Verletzte Tiere bekommen Prothesen
Ersatzbeine kommen maßgeschneidert aus dem 3D-Drucker. Dennoch gibt es Probleme.
Immer öfter können Tiere, denen wichtige Körperteile zur Fortbewegung fehlen, mit Prothesen ein nahezu normales Leben führen. Ein Unternehmen, das mittels 3D-Drucker kostenlos individuelle Handprothesen für Kinder herstellt, hilft jetzt auch Greifvögeln und Störchen in deutschen Tierparks. Prothesen gibt es mittlerweile für Schildkröten, Hunde, Schweine, Katzen, Delfine und Tiger. Sie erhielten Lauf- bzw. Schwimmhilfen aus verschiedensten Materialien. Ungefährlich ist so eine tierische Prothese allerdings nicht.
WALSRODE. Söckchen stolziert über die Wiese, fast so, als wäre nichts. Dabei hat der große Greifvogel ein Problem: Ihm fehlt ein Unterschenkel. Doch das im Weltvogelpark Walsrode zwischen Hannover und Bremen geschlüpfte Weibchen hat eine Prothese bekommen. Es ist knapp drei Jahre alt und rund 120 Zentimeter groß. „Söckchen war Teil der Flugshow, aber eines Tages haben wir sie mit gebrochenem linken Bein in ihrer Voliere gefunden“, sagt Parksprecherin Janina Buse. „Weil die Nervenbahnen durchtrennt waren, musste es leider amputiert werden.“Doch dann recherchierte eine Kollegin im Internet nach Prothesen und wurde dabei fündig. Sie stieß auf Lars Thalmann. Der Maschinenbauer ist Mitgründer des Vereins e-Nable (deutsch: ermöglichen), der als Teil des internationalen Netzwerks Enabling The Future mit 3D-Druckern kostenlos individuelle Handprothesen für Kinder herstellt. Thalmann kam nach Walsrode und nahm Maß bei Söckchen.

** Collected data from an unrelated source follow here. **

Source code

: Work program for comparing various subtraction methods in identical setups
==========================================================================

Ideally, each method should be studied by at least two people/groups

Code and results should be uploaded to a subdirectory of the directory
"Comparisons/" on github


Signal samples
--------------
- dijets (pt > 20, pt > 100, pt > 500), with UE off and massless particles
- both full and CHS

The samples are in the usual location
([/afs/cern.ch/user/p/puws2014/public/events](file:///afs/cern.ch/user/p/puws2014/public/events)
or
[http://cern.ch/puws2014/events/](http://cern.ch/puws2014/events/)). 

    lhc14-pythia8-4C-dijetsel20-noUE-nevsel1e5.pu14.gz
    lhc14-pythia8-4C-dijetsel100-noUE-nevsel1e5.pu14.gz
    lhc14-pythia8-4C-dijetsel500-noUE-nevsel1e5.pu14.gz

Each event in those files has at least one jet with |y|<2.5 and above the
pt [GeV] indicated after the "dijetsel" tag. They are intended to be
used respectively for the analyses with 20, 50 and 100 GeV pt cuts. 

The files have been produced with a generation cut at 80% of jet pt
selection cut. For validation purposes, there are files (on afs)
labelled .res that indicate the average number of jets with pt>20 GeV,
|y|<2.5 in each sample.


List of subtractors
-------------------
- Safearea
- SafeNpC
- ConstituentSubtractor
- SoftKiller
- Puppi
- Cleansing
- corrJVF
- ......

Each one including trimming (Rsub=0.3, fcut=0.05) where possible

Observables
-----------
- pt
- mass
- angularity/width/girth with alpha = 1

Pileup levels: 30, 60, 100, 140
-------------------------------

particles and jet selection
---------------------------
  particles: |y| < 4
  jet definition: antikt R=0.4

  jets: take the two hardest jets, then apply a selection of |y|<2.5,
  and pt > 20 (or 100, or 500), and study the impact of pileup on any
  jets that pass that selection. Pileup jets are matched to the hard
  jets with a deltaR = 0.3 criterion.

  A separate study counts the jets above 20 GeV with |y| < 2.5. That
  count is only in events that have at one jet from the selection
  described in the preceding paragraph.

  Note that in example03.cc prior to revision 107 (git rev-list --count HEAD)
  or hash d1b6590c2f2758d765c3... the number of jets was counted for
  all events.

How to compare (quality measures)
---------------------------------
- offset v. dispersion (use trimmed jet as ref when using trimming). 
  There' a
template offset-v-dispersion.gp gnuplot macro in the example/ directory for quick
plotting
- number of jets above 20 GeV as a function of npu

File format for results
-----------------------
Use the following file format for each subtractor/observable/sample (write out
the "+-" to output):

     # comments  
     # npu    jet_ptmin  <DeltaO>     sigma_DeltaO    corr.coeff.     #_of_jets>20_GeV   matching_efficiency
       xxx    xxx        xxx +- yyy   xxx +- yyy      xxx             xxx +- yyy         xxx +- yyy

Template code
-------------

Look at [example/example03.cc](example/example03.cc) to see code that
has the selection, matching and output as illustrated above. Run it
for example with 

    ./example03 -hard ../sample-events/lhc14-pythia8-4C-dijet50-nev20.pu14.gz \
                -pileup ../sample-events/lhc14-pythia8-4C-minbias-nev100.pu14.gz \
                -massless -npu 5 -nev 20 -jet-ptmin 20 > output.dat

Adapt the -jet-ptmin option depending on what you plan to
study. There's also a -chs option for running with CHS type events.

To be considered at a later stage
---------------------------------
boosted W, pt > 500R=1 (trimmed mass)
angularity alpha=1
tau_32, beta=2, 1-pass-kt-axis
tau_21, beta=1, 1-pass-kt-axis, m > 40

„Wir bauen Gratis-Prothesen für Kinder, damit sie auch ohne die teuren elektronischen Hightech-Prothesen etwa in der Sandkiste spielen können“, erklärt Thalmann. „Es ist nicht unser Ziel, die HightechProthesen zu ersetzen – wir wollen eine unkomplizierte Ergänzung zum Spielen anbieten“, betont der 35-Jährige. „Söckchen war das erste Tier, dem wir von e-Nable eine Prothese gebaut haben.“
Auch andere Vögel haben schon Prothesen bekommen, so Storchenweibchen Fee im vergangenen November. Der Vogel hatte den unteren Teil des linken Beins vermutlich bei einem Unfall verloren. Auszubildende eines Fachbetriebs bauten Fee kostenlos eine Prothese. Doch weil sich der Stumpf immer wieder entzündete, soll Fee eine neue Prothese bekommen.
Storchendame Mathilda aus Sachsen-Anhalt starb trotz aller Bemühungen mit einer Beinprothese und wochenlangem Reha-Training im vergangenen Oktober. Ursache sei eine Blutvergiftung, möglicherweise infolge einer Entzündung am Stumpf ihres Beins, hieß es damals. Ihre Artgenossen Fridolin und Emma erhielten ebenfalls Prothesen und leben noch heute im Storchenhof Loburg.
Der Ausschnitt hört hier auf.